Dancehalls faced the wrath of the taxman in a post-World War II period. Interestingly enough, the Internal Revenue Service seems to have had a hand in a new, burgeoning a musical movement as a result.
In a recent article in the Wall Street Journal, Eric Felton discusses the following question: Do taxes change behavior or not? He pays particular attention to the “cabaret tax,” a wartime tax that went into effect that had lasting implications those who proposed and passed the tax would never have imagined.
After the end of the World War II, the potential for popular big bands to find an audience in the young men returning home from overseas was great. The bands, having been wildly popular since the early 1930s, were poised for another bid decade. This was not to be, as many of the most popular bands of the day were no longer together. Benny Goodman, Harry James, and Tommy Dorsey—whose bands had dominated the previous decade’s music scene—had all disbanded less than three years after the war had ended. While some bands were able to adapt to the changing times, many were unable to keep up.
The cabaret tax of 30%, an excise tax on all receipts at any venue that served food or drink and allowed dancing, was imposed in 1944. While many thought that the elegant venues of the period would be the only businesses affected, the Bureau of Internal Revenue (a precursor to the present-day Internal Revenue Service) offered clarification and expanding the reach of the tax to include more of the businesses of the day in the following excerpt of the code: “A roof garden or cabaret shall include any room in any hotel, restaurant, hall, or other public place where music or dancing privileges or any other entertainment, except instrumental or mechanical music alone, is afforded the patrons in connection with the serving or selling of food, refreshments or merchandise.”
The far reaches of the tax were soon apparent, as dancing was among the most popular activities of the day. Many club owners had anticipated that the tax would not affect attendance at their dance halls to substantially, as they were convinced that the need of the young men to find a good time would outweigh the monetary consideration, but they soon found that prediction to be incorrect. Soon after the tax was imposed, club owners saw steep declines in patronage and profit.
In an attempt to work around the tax, some owners began a policy of starting the shows after dinner, hoping that this would circumvent the tax. Unfortunately for them, the Bureau was once again quick to clarify, stating that patrons would have to leave the establishment after dinner and prior to the start of any shows or dancing. If patrons failed to leave before the entertainment began, anything purchased prior to the show would be subject to the cabaret tax.

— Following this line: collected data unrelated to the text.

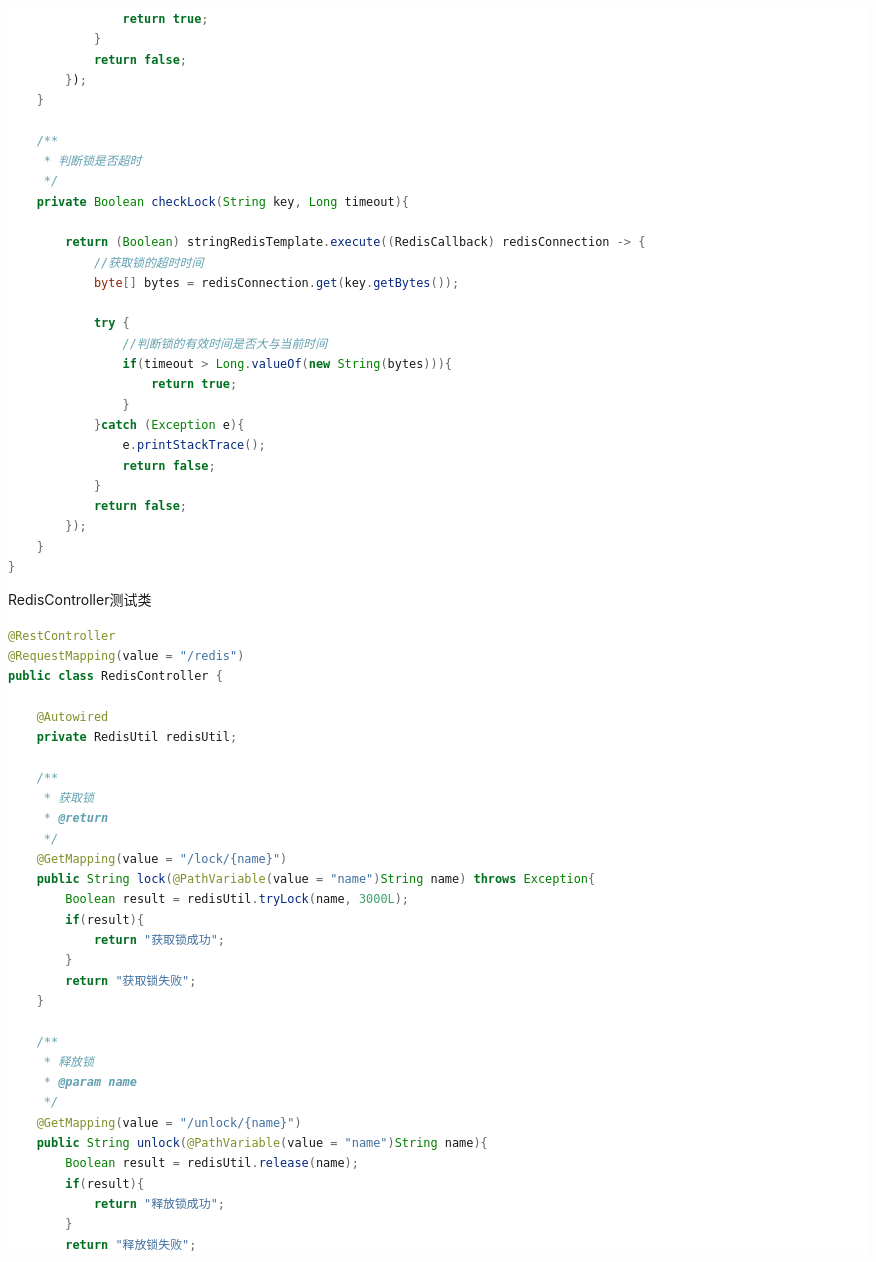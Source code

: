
 ```java
                return true;
            }
            return false;
        });
    }

    /**
     * 判断锁是否超时
     */
    private Boolean checkLock(String key, Long timeout){

        return (Boolean) stringRedisTemplate.execute((RedisCallback) redisConnection -> {
            //获取锁的超时时间
            byte[] bytes = redisConnection.get(key.getBytes());

            try {
                //判断锁的有效时间是否大与当前时间
                if(timeout > Long.valueOf(new String(bytes))){
                    return true;
                }
            }catch (Exception e){
                e.printStackTrace();
                return false;
            }
            return false;
        });
    }
}
```

RedisController测试类

```java
@RestController
@RequestMapping(value = "/redis")
public class RedisController {

    @Autowired
    private RedisUtil redisUtil;

    /**
     * 获取锁
     * @return
     */
    @GetMapping(value = "/lock/{name}")
    public String lock(@PathVariable(value = "name")String name) throws Exception{
        Boolean result = redisUtil.tryLock(name, 3000L);
        if(result){
            return "获取锁成功";
        }
        return "获取锁失败";
    }

    /**
     * 释放锁
     * @param name
     */
    @GetMapping(value = "/unlock/{name}")
    public String unlock(@PathVariable(value = "name")String name){
        Boolean result = redisUtil.release(name);
        if(result){
            return "释放锁成功";
        }
        return "释放锁失败";
```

The tax soon gave way to a new form of non-danceable jazz—bebop—as clubs that provided music that was strictly instrumental and not able to be danced to not subject to the tax. The Wall Street Journal Article asks, “…how differently might the aesthetic impulse behind bebop have been expressed if it had been allowed to develop organically instead of in an atmosphere where dancing was discouraged by the taxman?” Felten predicts that the artsy niche that jazz became may not have come about.
The cabaret tax remained in effect until 1965, after it was lowered several times from the ruinous levels of the mid-1940s. The swing era was long gone by then in a disappearance aided by the non-dancing taxman.